EXCLUSIVE: The question is whether this is a really smart or really stupid decision by The CW’s boss Dawn Ostroff. I’m told a contract controversy is preventing Tori Spelling from joining that so-called “edgy, contemporary spin-off” of the ’90s hit 90210 on the network this fall as planned. Insiders tell me that Tori was hired to reprise her role as fashion boutique owner Donna Martin for just “$10,000-$20,000” per episode. But then Jennie Garth and Shannen Doherty were signed for “$35,000-$50,000” a show. When Tori found out her former co-stars were getting paid way more than she was, she got pissed and demanded equal pay. But the network suits have refused. So now my sources tell me that Tori has pulled out of the series, which premieres with a 2-hour special on September 2nd. “She thought she deserved parity, and she’s got a point,” an insider explained to me. (UPDATE: The CW has confirmed today that it has no deal with Tori, despite mentioning Donna Martin’s name in its initial press release.)
That’s because, for some bizarre reason, Tori is a reality show ratings hit by Oxygen’s low standards. (Last Tuesday’s Tori & Dean: Home Sweet Hollywood was the most watched telecast in the history of that execrable women’s cable channel as 1.4 million viewers saw the episode where Tori gave birth to her 2nd child.) And Spelling wrote a bestselling book besides. Showing once again that it doesn’t pay to underestimate the terrible taste of the American public…
As for Tori, she has told the media only that the timing didn’t work out for her to appear in the 90210 pilot because she was giving birth. “So we’ll see what happens later in the season,” she said last week on CBS’ The Early Show. One insider tells me it wouldn’t be surprising if Tori and the show eventually agree to bring her onto 90210 as a November sweeps stunt. Hmm.

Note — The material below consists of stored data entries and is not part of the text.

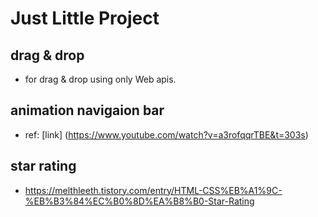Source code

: # Just Little Project

## drag & drop

- for drag & drop using only Web apis.

## animation navigaion bar

- ref: [link] (https://www.youtube.com/watch?v=a3rofqqrTBE&t=303s)

## star rating

- https://melthleeth.tistory.com/entry/HTML-CSS%EB%A1%9C-%EB%B3%84%EC%B0%8D%EA%B8%B0-Star-Rating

You may remember that, back on May 29th, I wrote that the talk of Hollywood was when, not if, The CW’s Dawn Ostroff would be fired. After all, she got her job by the skin of her teeth after programming as badly as she could at the old UPN and brown-nosing Les Moonves who was making a power-play move on Warner Bros’ Barry Meyer. Well, I recently learned that Ostroff managed to buy herself more time on the back of 90210. Insiders tell me that her future, and the entire future of the fledgling network, rests on the teen show’s fall ratings. As a source explained, “Since Gossip Girl opened with a 3.1 for women 18-to-34 and still can’t get ratings, then 90210 has got to open with a ‘4’ in front of it for women 18-to-34 if The CW and Dawn are going to survive into 2009.”